Exercise brief:
Find every line in the listing below that includes the word "change", then give only how many there are.

Supplied data:
· · · · ·
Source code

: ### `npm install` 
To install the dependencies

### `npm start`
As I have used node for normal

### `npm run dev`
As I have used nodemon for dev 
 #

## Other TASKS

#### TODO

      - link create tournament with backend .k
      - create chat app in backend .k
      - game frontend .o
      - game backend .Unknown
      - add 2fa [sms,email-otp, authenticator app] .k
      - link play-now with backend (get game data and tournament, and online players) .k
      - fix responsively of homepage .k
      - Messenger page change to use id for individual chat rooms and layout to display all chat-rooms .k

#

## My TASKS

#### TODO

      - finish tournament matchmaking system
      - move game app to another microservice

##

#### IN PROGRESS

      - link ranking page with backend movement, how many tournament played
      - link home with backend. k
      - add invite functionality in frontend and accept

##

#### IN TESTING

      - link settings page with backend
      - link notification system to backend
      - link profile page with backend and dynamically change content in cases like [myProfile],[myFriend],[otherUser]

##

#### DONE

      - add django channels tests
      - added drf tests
· · · · ·
Solution below:
2